Kim Nash-McKinley, B.A. is a Maliseet woman, a Former Chief and recipient of the Queen Elizabeth II Diamond Jubilee Medal; received for her commitment and dedication of over twenty years to issues that affect the off-reserve Aboriginal Peoples; provincially in New Brunswick, regionally in the Maritimes and nationally in Canada through participation in the Congress of Aboriginal Peoples.
Building on 24 years of experience, Nash-McKinley continues to serve on a variety of Boards and Commissions at the local, provincial, regional and national levels; and has served as the inaugural Anglophone Co-chair for the Voices of Women’s Forum.
Nash-McKinley is also dedicated to the prevention of Violence Against Aboriginal Women and is an advocate for Missing and Murdered Aboriginal Women and Girls.
Nash-McKinley is serving a second term on the province of New Brunswick Health Council; in addition Nash-McKinley is employed as the Director of Economic Development for Saint Mary’s First Nation.
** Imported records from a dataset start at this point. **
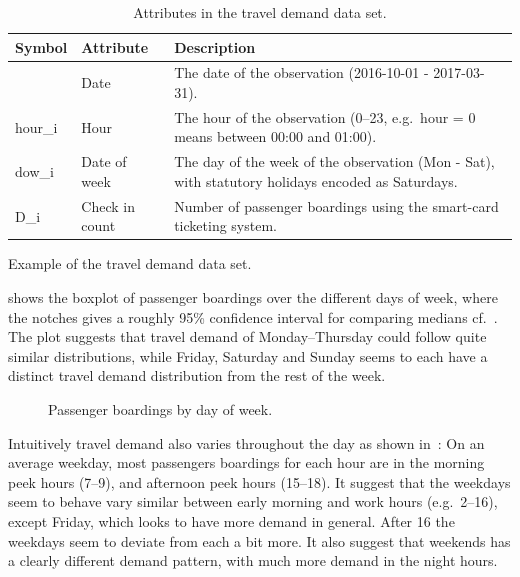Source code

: \documentclass[a4paper,11pt]{article}
\begin{document}
\begin{table}[!ht]
    \center
    \begin{tabular}{p{.5in}p{1in}p{4in}}        
        Symbol & Attribute & Description \\
        \hline 
        \hline         
        & Date & The date of the observation (2016-10-01 - 2017-03-31). \\
        \hline 
        \gls{hour_i} & Hour & The hour of the observation (0--23, e.g.\ hour = 0 means between 00:00 and 01:00). \\
        \hline 
        \gls{dow_i} & Date of week & The day of the week of the observation (Mon - Sat), with statutory holidays encoded as Saturdays. \\
        \hline 
        \gls{D_i} & Check in count & Number of passenger boardings using the smart-card ticketing system. \\
    \end{tabular}
    \caption{Attributes in the travel demand data set.}
    \label{tab:travel_demand_data_attr}
\end{table}

\begin{table}[!ht]
    \center
    
    \caption{Example of the travel demand data set.}
    \label{tab:travel_demand_data_example}
\end{table}


 shows the boxplot of passenger boardings over the different days of week, where the notches gives a roughly 95\% confidence interval for comparing medians cf.~\citet{Boxplots}. The plot suggests that travel demand of Monday--Thursday could follow quite similar distributions, while Friday, Saturday and Sunday seems to each have a distinct travel demand distribution from the rest of the week.

\clearpage
\begin{figure}[!ht]
    \center
    
    \caption{Passenger boardings by day of week.}
    \label{fig:travelcard_boxplot}
\end{figure}

Intuitively travel demand also varies throughout the day as shown in~: On an average weekday, most passengers boardings for each hour are in the morning peek hours (7--9), and afternoon peek hours (15--18). It suggest that the weekdays seem to behave vary similar between early morning and work hours (e.g.\ 2--16), except Friday, which looks to have more demand in general. After 16 the weekdays seem to deviate from each a bit more. It also suggest that weekends has a clearly different demand pattern, with much more demand in the night hours.
\end{document}

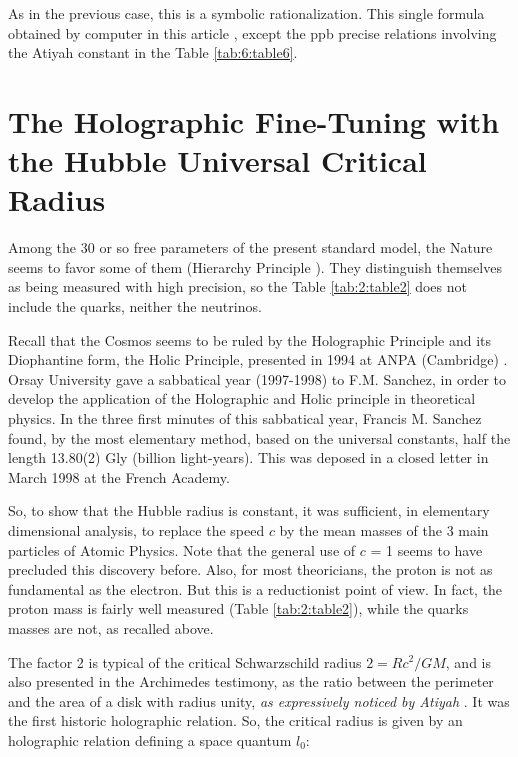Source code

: \documentclass[a4paper,9pt]{article}
\begin{document}
As in the previous case, this is a symbolic rationalization. This single formula obtained by computer in this article \cite{LaGuer}, except the ppb precise relations involving the Atiyah constant in the Table \ref{tab:6:table6}.








\section{The Holographic Fine-Tuning with the Hubble Universal Critical Radius}

Among the 30 or so free parameters of the present standard model, the Nature seems to favor some of them (Hierarchy Principle \cite{Sanchez}). They distinguish themselves as being measured with high precision, so the Table \ref{tab:2:table2} does not include the quarks, neither the neutrinos. 

Recall that the Cosmos seems to be ruled by the Holographic Principle and its Diophantine form, the Holic Principle, presented in 1994 at ANPA (Cambridge)  \cite{Sanchez1}. Orsay University gave a sabbatical year (1997-1998) to F.M. Sanchez, in order to develop the application of the Holographic and Holic principle in theoretical physics. In the three first minutes of this sabbatical year, Francis M. Sanchez found, by the most elementary method, based on the universal constants, half the length 13.80(2) Gly (billion light-years). This was deposed in a closed letter in March 1998 at the French Academy. 


So, to show that the Hubble radius is constant, it was sufficient, in elementary dimensional analysis, to replace the speed $c$ by the mean masses of the 3 main particles of Atomic Physics. Note that the general use of $c$ = 1 seems to have precluded this discovery before. Also, for most theoricians, the proton is not as fundamental as the electron. But this is a reductionist point of view. In fact, the proton mass is fairly well measured (Table \ref{tab:2:table2}), while the quarks masses are not, as recalled above.
 
 
    The factor 2 is typical of the critical Schwarzschild radius $2 = Rc^2/GM$, and is also presented in the Archimedes testimony, as the ratio between the perimeter and the area of a disk with radius unity, \textit {as expressively noticed by Atiyah }. It was the first historic holographic relation. So, the critical radius is given by an holographic relation defining a space quantum $l_0$:
    
\end{document}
A passionate writer, singer, dedicated mother, wife and community activist in support of diversity and equity, Reem holds a Masters of Sciences in Environmental Health from Beirut. Her career was enriched by working in Lebanon and Dubai, before she moved to Moncton in 2010 on an open work permit to join her husband - a physician in the Moncton Hospital. It took her one year to find the best-fit job with the New Brunswick Health Council in the Government of New Brunswick as a research analyst. Besides her full-time job, Reem is a member in the “ARABIKA” band for oriental music, a member in the Moncton Lebanese Association, and also sits on the "welcoming communities" committee in the Local Immigration Partnership of GMA with special focus on ensuring social cohesion and integration for immigrants (especially youth and women). She believes in Moncton as a city that offers diverse opportunities and a distinctive work/life balance.
DJ Joseph, a Mi’kmaq from NB’s largest First Nation community, has been working for his home town of Elsipogtog for 11 years of his 14 year career. With a background in Mental Health, he started on the front lines as a youth support worker, until being assigned the Manager of Mental Health and Wellness at one of NB’s leading Health and Wellness centres. With an opportunity to work in Canadian Red Cross’s RespectED program for the Atlantic region, he had the experience of educating First Nation communities in the Atlantic Provinces about the history of violence and abuse in our communities, and their impact on today’s First Nations youth and families. DJ is now serving as Elsipogtog’s Nation Administrator: he is engaged in managing every day operations, and reporting directly to Chief and Council. With such a swift move in ranks, comes a very steep learning curve, which he has embraced whole heartedly. Under the current administration of Chief Sock, and their focus on moving forward in a more modern and organized way, DJ plans to play a role in the community’s realization as a leading community in the Atlantic in terms of Economic Development and self sufficiency.